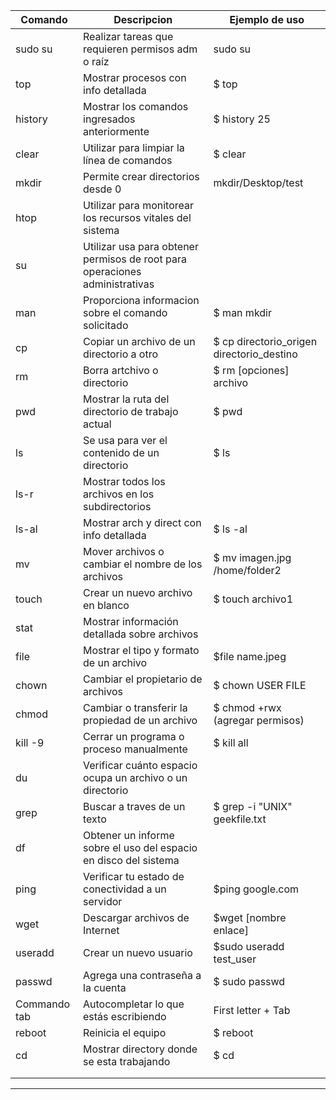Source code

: | Comando              | Descripcion                                          | Ejemplo de uso                            |
| -------------------- | ---------------------------------------------------- | ----------------------------------------- |
| sudo su              | Realizar tareas que requieren permisos adm o raíz    | sudo su                                   |
| top                  | Mostrar procesos con info detallada                  | $ top                                     |
| history              | Mostrar los comandos ingresados anteriormente        | $ history 25                              |
| clear                | Utilizar para limpiar la línea de comandos           | $ clear                                   |
| mkdir                | Permite crear directorios desde 0                    | mkdir/Desktop/test                        |
| htop                 | Utilizar para monitorear los recursos vitales del sistema                                        |
| su                   | Utilizar usa para obtener permisos de root para operaciones administrativas                      |
| man                  | Proporciona informacion sobre el comando solicitado  | $ man mkdir                               |
| cp                   | Copiar un archivo de un directorio a otro            | $ cp directorio_origen directorio_destino |
| rm                   | Borra artchivo o directorio                          | $ rm [opciones] archivo                   |
| pwd                  | Mostrar la ruta del directorio de trabajo actual     | $ pwd                                     |
| ls                   | Se usa para ver el contenido de un directorio        | $ ls                                      |
| ls-r                 | Mostrar todos los archivos en los subdirectorios     |                                           |
| ls-al                | Mostrar arch y direct con info detallada             | $ ls -al                                  |
| mv                   | Mover archivos o  cambiar el nombre de los archivos  | $ mv imagen.jpg /home/folder2             |
| touch                | Crear un nuevo archivo en blanco                     | $ touch archivo1                          |
| stat                 | Mostrar información detallada sobre archivos         |                                           |
| file                 | Mostrar el tipo y formato de un archivo              | $file name.jpeg                           |
| chown                | Cambiar el propietario de archivos                   | $ chown USER FILE                         |
| chmod                | Cambiar o transferir la propiedad de un archivo      | $ chmod +rwx (agregar permisos)           |
| kill -9              | Cerrar un programa o proceso manualmente             | $ kill all                                |
| du                   | Verificar cuánto espacio ocupa un archivo o un directorio                                        |                                             
| grep                 | Buscar a traves de un texto                          | $ grep -i "UNIX" geekfile.txt             |
| df                   | Obtener un informe sobre el uso del espacio en disco del sistema                                 |
| ping                 | Verificar tu estado de conectividad a un servidor    | $ping google.com                          |
| wget                 | Descargar archivos de Internet                       | $wget [nombre enlace]                     |
| useradd              | Crear un nuevo usuario                               | $sudo useradd test_user                   |
| passwd               | Agrega una contraseña a la cuenta                    | $ sudo passwd                             |
| Commando tab         | Autocompletar lo que estás escribiendo               | First letter + Tab                        |
| reboot               | Reinicia el equipo                                   | $ reboot                                  |
| cd                   | Mostrar directory donde se esta trabajando           | $ cd                                      |
|                      |                                                      |                                           |
|                      |                                                      |                                           |
---------------------------------------------------------------------------------------------------------------------------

━━━━━━━━━━━━━━━━━━━━

§ **HOW TO COMPLETE THIS TASK**
Reproduce only the lines above, starting at the line with "Mover archivos o" and ending at the line with "Mostrar directory donde", exactly as written.

§ **SOLUTION TO THIS EXERCISE**
| mv                   | Mover archivos o  cambiar el nombre de los archivos  | $ mv imagen.jpg /home/folder2             |
| touch                | Crear un nuevo archivo en blanco                     | $ touch archivo1                          |
| stat                 | Mostrar información detallada sobre archivos         |                                           |
| file                 | Mostrar el tipo y formato de un archivo              | $file name.jpeg                           |
| chown                | Cambiar el propietario de archivos                   | $ chown USER FILE                         |
| chmod                | Cambiar o transferir la propiedad de un archivo      | $ chmod +rwx (agregar permisos)           |
| kill -9              | Cerrar un programa o proceso manualmente             | $ kill all                                |
| du                   | Verificar cuánto espacio ocupa un archivo o un directorio                                        |                                             
| grep                 | Buscar a traves de un texto                          | $ grep -i "UNIX" geekfile.txt             |
| df                   | Obtener un informe sobre el uso del espacio en disco del sistema                                 |
| ping                 | Verificar tu estado de conectividad a un servidor    | $ping google.com                          |
| wget                 | Descargar archivos de Internet                       | $wget [nombre enlace]                     |
| useradd              | Crear un nuevo usuario                               | $sudo useradd test_user                   |
| passwd               | Agrega una contraseña a la cuenta                    | $ sudo passwd                             |
| Commando tab         | Autocompletar lo que estás escribiendo               | First letter + Tab                        |
| reboot               | Reinicia el equipo                                   | $ reboot                                  |
| cd                   | Mostrar directory donde se esta trabajando           | $ cd                                      |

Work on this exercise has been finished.